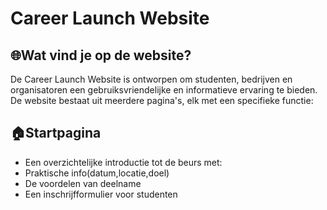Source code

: # Career Launch Website
## 🌐Wat vind je op de website?
De Career Launch Website is ontworpen om studenten, bedrijven en organisatoren een gebruiksvriendelijke en informatieve ervaring te bieden. De website bestaat uit meerdere pagina's, elk met een specifieke functie:
  ## 🏠Startpagina
   - Een overzichtelijke introductie tot de beurs met:
   - Praktische info(datum,locatie,doel)
   - De voordelen van deelname
   - Een inschrijfformulier voor studenten

  
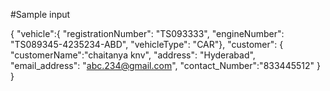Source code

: 

#Sample input

{
"vehicle":{
"registrationNumber": "TS093333",
"engineNumber": "TS089345-4235234-ABD",
"vehicleType": "CAR"},
"customer": {
"customerName":"chaitanya knv",
"address": "Hyderabad",
"email_address": "abc.234@gmail.com",
"contact_Number":"833445512"
}
}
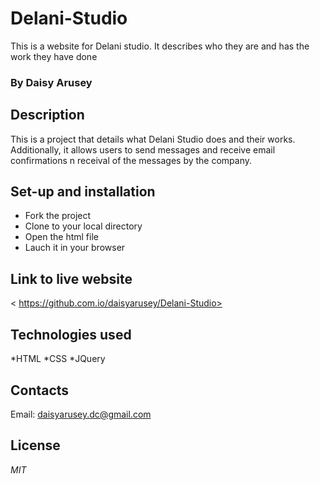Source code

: # Delani-Studio
This is a website for Delani studio. It describes who they are and has the work they have done 
### By Daisy Arusey

## Description
This is a project that details what Delani Studio does and their works. Additionally, it allows users to send messages and receive email confirmations n receival of the messages by the company.
## Set-up and installation
* Fork the project
* Clone to your local directory
* Open the html file
* Lauch it in your browser

## Link to live website
< https://github.com.io/daisyarusey/Delani-Studio>
## Technologies used
*HTML
*CSS
*JQuery
## Contacts
Email: <daisyarusey.dc@gmail.com>

## License
*MIT*
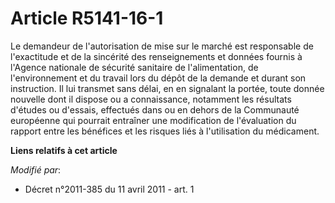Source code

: # Article R5141-16-1

Le demandeur de l'autorisation de mise sur le marché est responsable de l'exactitude et de la sincérité des renseignements et
données fournis à l'Agence nationale de sécurité sanitaire de l'alimentation, de l'environnement et du travail lors du dépôt
de la demande et durant son instruction. Il lui transmet sans délai, en en signalant la portée, toute donnée nouvelle dont il
dispose ou a connaissance, notamment les résultats d'études ou d'essais, effectués dans ou en dehors de la Communauté
européenne qui pourrait entraîner une modification de l'évaluation du rapport entre les bénéfices et les risques liés à
l'utilisation du médicament.

**Liens relatifs à cet article**

_Modifié par_:

  - Décret n°2011-385 du 11 avril 2011 - art. 1
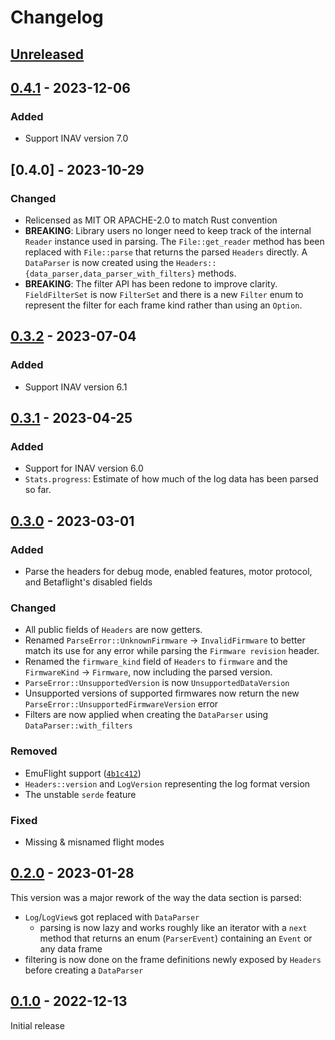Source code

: # Changelog

## [Unreleased]

## [0.4.1] - 2023-12-06

### Added

- Support INAV version 7.0

## [0.4.0] - 2023-10-29

### Changed

- Relicensed as MIT OR APACHE-2.0 to match Rust convention
- **BREAKING**: Library users no longer need to keep track of the
  internal `Reader` instance used in parsing. The `File::get_reader`
  method has been replaced with `File::parse` that returns the parsed
  `Headers` directly. A `DataParser` is now created using the `Headers::
  {data_parser,data_parser_with_filters}` methods.
- **BREAKING**: The filter API has been redone to improve clarity.
  `FieldFilterSet` is now `FilterSet` and there is a new `Filter` enum to
  represent the filter for each frame kind rather than using an `Option`.

## [0.3.2] - 2023-07-04

### Added

- Support INAV version 6.1

## [0.3.1] - 2023-04-25

### Added

- Support for INAV version 6.0
- `Stats.progress`: Estimate of how much of the log data has been parsed so far.

## [0.3.0] - 2023-03-01

### Added

- Parse the headers for debug mode, enabled features, motor protocol, and
  Betaflight's disabled fields

### Changed

- All public fields of `Headers` are now getters.
- Renamed `ParseError::UnknownFirmware` -> `InvalidFirmware` to better match
  its use for any error while parsing the `Firmware revision` header.
- Renamed the `firmware_kind` field of `Headers` to `firmware` and the
  `FirmwareKind` -> `Firmware`, now including the parsed version.
- `ParseError::UnsupportedVersion` is now `UnsupportedDataVersion`
- Unsupported versions of supported firmwares now return the new
  `ParseError::UnsupportedFirmwareVersion` error
- Filters are now applied when creating the `DataParser` using
  `DataParser::with_filters`

### Removed

- EmuFlight support ([`4b1c412`](https://github.com/blackbox-log/blackbox-log/commit/4b1c41298f7ab70b1b2a7efdb0a7b513a746a847))
- `Headers::version` and `LogVersion` representing the log format version
- The unstable `serde` feature

### Fixed

- Missing & misnamed flight modes

## [0.2.0] - 2023-01-28

This version was a major rework of the way the data section is parsed:

- `Log`/`LogView`s got replaced with `DataParser`
  - parsing is now lazy and works roughly like an iterator with a `next` method
    that returns an enum (`ParserEvent`) containing an `Event` or any data
    frame
- filtering is now done on the frame definitions newly exposed by `Headers`
  before creating a `DataParser`

## [0.1.0] - 2022-12-13

Initial release

[unreleased]: https://github.com/blackbox-log/blackbox-log/compare/v0.4.1...HEAD
[0.4.1]: https://github.com/blackbox-log/blackbox-log/compare/v0.4.0...v0.4.1
[0.3.2]: https://github.com/blackbox-log/blackbox-log/compare/v0.3.2...v0.4.0
[0.3.2]: https://github.com/blackbox-log/blackbox-log/compare/v0.3.1...v0.3.2
[0.3.1]: https://github.com/blackbox-log/blackbox-log/compare/v0.3.0...v0.3.1
[0.3.0]: https://github.com/blackbox-log/blackbox-log/compare/v0.2.0...v0.3.0
[0.2.0]: https://github.com/blackbox-log/blackbox-log/compare/v0.1.0...v0.2.0
[0.1.0]: https://github.com/blackbox-log/blackbox-log/releases/tag/v0.1.0
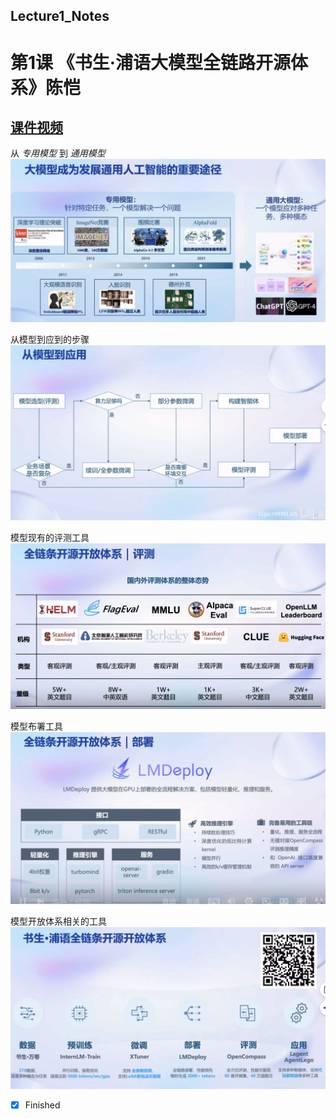##  Lecture1_Notes 

# 第1课 《书生·浦语大模型全链路开源体系》陈恺
## [课件视频](https://www.bilibili.com/video/BV1Rc411b7ns)  

   从 *专用模型* 到 *通用模型*
   ![](./lecture1_img5.png)  

   从模型到应到的步骤  
   ![](./lecture1_img1.png)  
   
   模型现有的评测工具  
   ![](./lecture1_img2.png)  
   
   模型布署工具  
   ![](./lecture1_img3.png)  

   模型开放体系相关的工具  
   ![](./lecture1_img4.png)  

 - [x] Finished
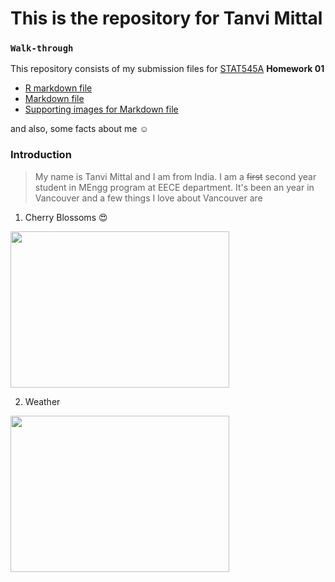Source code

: # This is the repository for Tanvi Mittal
### `Walk-through`
This repository consists of my submission files for [STAT545A](http://stat545.com/Classroom/ "Course Webpage") **Homework 01**
* [R markdown file](https://github.com/STAT545-UBC-students/hw01-tanvimittal71/blob/master/hw01_gapminder_exploration.Rmd "Code")
* [Markdown file](https://github.com/STAT545-UBC-students/hw01-tanvimittal71/blob/master/hw01_gapminder_exploration.md "Code and Output")
* [Supporting images for Markdown file](https://github.com/STAT545-UBC-students/hw01-tanvimittal71/tree/master/hw01_gapminder_exploration_files/figure-markdown_strict)

and also, some facts about me ☺️ 

### Introduction
> My name is Tanvi Mittal and I am from India. I am a ~~first~~ second year student in MEngg program at EECE department. It's been an year in Vancouver and a few things I love about Vancouver are
1. Cherry Blossoms 😍

<img src="https://cdn.where.ca/wp-content/uploads/2018/03/DestBC-Cherry-Blossoms-2-7236.jpg" height="250" width="350">

2. Weather

<img src="https://media.giphy.com/media/3ohzdJlyD2InWwbJle/giphy.gif" height="250" width="350">

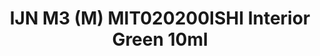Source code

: ---
layout: product
title: "IJN M3 (M) MIT020200ISHI Interior Green 10ml"
price: "330" 
desc: "Acrylic Laquer 10mL"
img_path: "/assets/img/RC306.webp"
brand: "AK "
available: false
special_offer: false
new: false
soon: false
cat: "020000"
subcat: "020200"
subsubcat: "020201"
sifra: "RC306"
popular: false
---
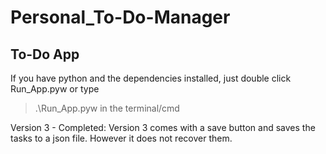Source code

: # Personal_To-Do-Manager
## To-Do App

If you have python and the dependencies installed, just double click Run_App.pyw
or type 

>.\Run_App.pyw in the terminal/cmd

Version 3 - Completed: 
Version 3 comes with a save button and saves the tasks to a json file. However it does not recover them. 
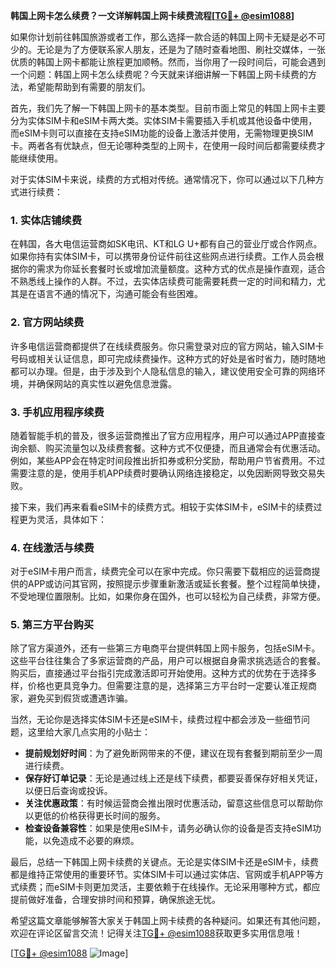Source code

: **韩国上网卡怎么续费？一文详解韩国上网卡续费流程[[TG💪+ @esim1088](https://t.me/s/esim1088)]**

如果你计划前往韩国旅游或者工作，那么选择一款合适的韩国上网卡无疑是必不可少的。无论是为了方便联系家人朋友，还是为了随时查看地图、刷社交媒体，一张优质的韩国上网卡都能让旅程更加顺畅。然而，当你用了一段时间后，可能会遇到一个问题：韩国上网卡怎么续费呢？今天就来详细讲解一下韩国上网卡续费的方法，希望能帮助到有需要的朋友们。

首先，我们先了解一下韩国上网卡的基本类型。目前市面上常见的韩国上网卡主要分为实体SIM卡和eSIM卡两大类。实体SIM卡需要插入手机或其他设备中使用，而eSIM卡则可以直接在支持eSIM功能的设备上激活并使用，无需物理更换SIM卡。两者各有优缺点，但无论哪种类型的上网卡，在使用一段时间后都需要续费才能继续使用。

对于实体SIM卡来说，续费的方式相对传统。通常情况下，你可以通过以下几种方式进行续费：

### **1. 实体店铺续费**
在韩国，各大电信运营商如SK电讯、KT和LG U+都有自己的营业厅或合作网点。如果你持有实体SIM卡，可以携带身份证件前往这些网点进行续费。工作人员会根据你的需求为你延长套餐时长或增加流量额度。这种方式的优点是操作直观，适合不熟悉线上操作的人群。不过，去实体店续费可能需要耗费一定的时间和精力，尤其是在语言不通的情况下，沟通可能会有些困难。

### **2. 官方网站续费**
许多电信运营商都提供了在线续费服务。你只需登录对应的官方网站，输入SIM卡号码或相关认证信息，即可完成续费操作。这种方式的好处是省时省力，随时随地都可以办理。但是，由于涉及到个人隐私信息的输入，建议使用安全可靠的网络环境，并确保网站的真实性以避免信息泄露。

### **3. 手机应用程序续费**
随着智能手机的普及，很多运营商推出了官方应用程序，用户可以通过APP直接查询余额、购买流量包以及续费套餐。这种方式不仅便捷，而且通常会有优惠活动。例如，某些APP会在特定时间段推出折扣券或积分奖励，帮助用户节省费用。不过需要注意的是，使用手机APP续费时要确认网络连接稳定，以免因断网导致交易失败。

接下来，我们再来看看eSIM卡的续费方式。相较于实体SIM卡，eSIM卡的续费过程更为灵活，具体如下：

### **4. 在线激活与续费**
对于eSIM卡用户而言，续费完全可以在家中完成。你只需要下载相应的运营商提供的APP或访问其官网，按照提示步骤重新激活或延长套餐。整个过程简单快捷，不受地理位置限制。比如，如果你身在国外，也可以轻松为自己续费，非常方便。

### **5. 第三方平台购买**
除了官方渠道外，还有一些第三方电商平台提供韩国上网卡服务，包括eSIM卡。这些平台往往集合了多家运营商的产品，用户可以根据自身需求挑选适合的套餐。购买后，直接通过平台指引完成激活即可开始使用。这种方式的优势在于选择多样，价格也更具竞争力。但需要注意的是，选择第三方平台时一定要认准正规商家，避免买到假货或遭遇诈骗。

当然，无论你是选择实体SIM卡还是eSIM卡，续费过程中都会涉及一些细节问题，这里给大家几点实用的小贴士：

- **提前规划好时间**：为了避免断网带来的不便，建议在现有套餐到期前至少一周进行续费。
- **保存好订单记录**：无论是通过线上还是线下续费，都要妥善保存好相关凭证，以便日后查询或投诉。
- **关注优惠政策**：有时候运营商会推出限时优惠活动，留意这些信息可以帮助你以更低的价格获得更长时间的服务。
- **检查设备兼容性**：如果是使用eSIM卡，请务必确认你的设备是否支持eSIM功能，以免造成不必要的麻烦。

最后，总结一下韩国上网卡续费的关键点。无论是实体SIM卡还是eSIM卡，续费都是维持正常使用的重要环节。实体SIM卡可以通过实体店、官网或手机APP等方式续费；而eSIM卡则更加灵活，主要依赖于在线操作。无论采用哪种方式，都应提前做好准备，合理安排时间和预算，确保旅途无忧。

希望这篇文章能够解答大家关于韩国上网卡续费的各种疑问。如果还有其他问题，欢迎在评论区留言交流！记得关注[TG💪+ @esim1088](https://t.me/s/esim1088)获取更多实用信息哦！

[[TG💪+ @esim1088](https://t.me/s/esim1088) ![Image](https://i.postimg.cc/4NQfJmqS/Snipaste-2025-05-13-00-14-12.png)]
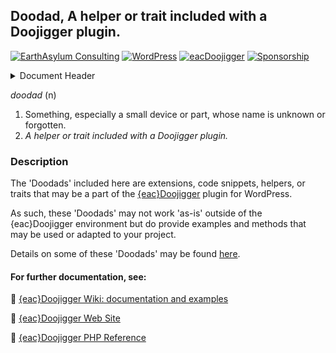 ## Doodad, A helper or trait included with a Doojigger plugin.
[![EarthAsylum Consulting](https://img.shields.io/badge/EarthAsylum-Consulting-0?&labelColor=6e9882&color=707070)](https://earthasylum.com/)
[![WordPress](https://img.shields.io/badge/WordPress-Plugins-grey?logo=wordpress&labelColor=blue)](https://wordpress.org/plugins/search/EarthAsylum/)
[![eacDoojigger](https://img.shields.io/badge/Requires-%7Beac%7DDoojigger-da821d)](https://eacDoojigger.earthasylum.com/)
[![Sponsorship](https://img.shields.io/static/v1?label=Sponsorship&message=%E2%9D%A4&logo=GitHub&color=bf3889)](https://github.com/sponsors/EarthAsylum)

<details><summary>Document Header</summary>

Plugin URI:         https://eacDoojigger.earthasylum.com/  
Author:             [EarthAsylum Consulting](https://www.earthasylum.com)  
Last Updated:       09-Aug-2025  
Contributors:       [earthasylum](https://github.com/earthasylum),[kevinburkholder](https://profiles.wordpress.org/kevinburkholder)  
Donate link:        https://github.com/sponsors/EarthAsylum  
Requires EAC:       3.1  
WordPress URI:      https://wordpress.org/plugins/search/earthasylum/  
GitHub URI:         https://github.com/EarthAsylum/docs.eacDoojigger/wiki/  

</details>

_doodad_ (n)
1. Something, especially a small device or part, whose name is unknown or forgotten.
2. *A helper or trait included with a Doojigger plugin.*

### Description

The 'Doodads' included here are extensions, code snippets, helpers, or traits that may be a part of the [{eac}Doojigger](https://eacdoojigger.earthasylum.com) plugin for WordPress.

As such, these 'Doodads' may not work 'as-is' outside of the {eac}Doojigger environment but do provide examples and methods that may be used or adapted to your project.

Details on some of these 'Doodads' may be found [here](https://github.com/EarthAsylum/docs.eacDoojigger/wiki/How-To).


#### For further documentation, see:

:open_file_folder: [{eac}Doojigger Wiki: documentation and examples](https://github.com/EarthAsylum/docs.eacDoojigger/wiki)

:bookmark_tabs: [{eac}Doojigger Web Site](https://eacdoojigger.earthasylum.com)

:green_book: [{eac}Doojigger PHP Reference](https://earthasylum.github.io/docs.eacDoojigger/)
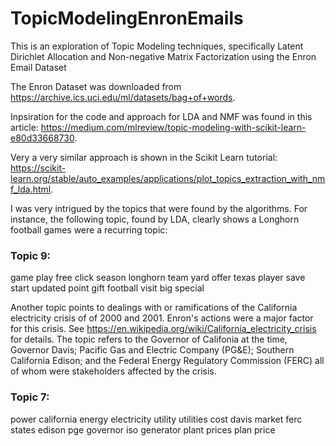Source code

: # TopicModelingEnronEmails
This is an exploration of Topic Modeling techniques, specifically Latent Dirichlet Allocation and Non-negative Matrix Factorization using the Enron Email Dataset

The Enron Dataset was downloaded from https://archive.ics.uci.edu/ml/datasets/bag+of+words.

Inpsiration for the code and approach for LDA and NMF was found in this article: https://medium.com/mlreview/topic-modeling-with-scikit-learn-e80d33668730.

Very a very similar approach is shown in the Scikit Learn tutorial: https://scikit-learn.org/stable/auto_examples/applications/plot_topics_extraction_with_nmf_lda.html.

I was very intrigued by the topics that were found by the algorithms. For instance, the following topic, found by LDA, clearly shows a Longhorn football games were a recurring topic:

### Topic 9: 
game play free click season longhorn team yard offer texas player save start updated point gift football visit big special

Another topic points to dealings with or ramifications of the California electricity crisis of of 2000 and 2001. Enron's actions were a major factor for this crisis. See https://en.wikipedia.org/wiki/California_electricity_crisis for details. The topic refers to the Governor of Califonia at the time, Governor Davis; Pacific Gas and Electric Company (PG&E); Southern California Edison; and the Federal Energy Regulatory Commission (FERC) all of whom were stakeholders affected by the crisis.

### Topic 7: 
power california energy electricity utility utilities cost davis market ferc states edison pge governor iso generator plant prices plan price
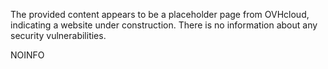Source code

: The provided content appears to be a placeholder page from OVHcloud, indicating a website under construction. There is no information about any security vulnerabilities.

NOINFO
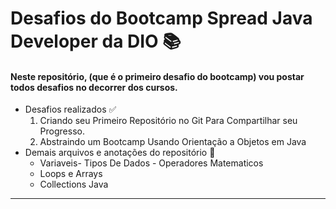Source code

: # Desafios do Bootcamp Spread Java Developer da DIO :books:	



#### Neste repositório, (que é o primeiro desafio do bootcamp) vou postar todos desafios no decorrer dos cursos.

- Desafios realizados :white_check_mark:
  1. Criando seu Primeiro Repositório no Git Para Compartilhar seu Progresso.
  2. Abstraindo um Bootcamp Usando Orientação a Objetos em Java
- Demais arquivos e anotações do repositório :book:
  - Variaveis- Tipos De Dados - Operadores Matematicos
  - Loops e Arrays
  - Collections Java












---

━━━━━━━━━━━━━━━━━━━━

• Task:
Reply with the number of lines in the data above that contain "price", and with nothing else.

• Exercise solution:
2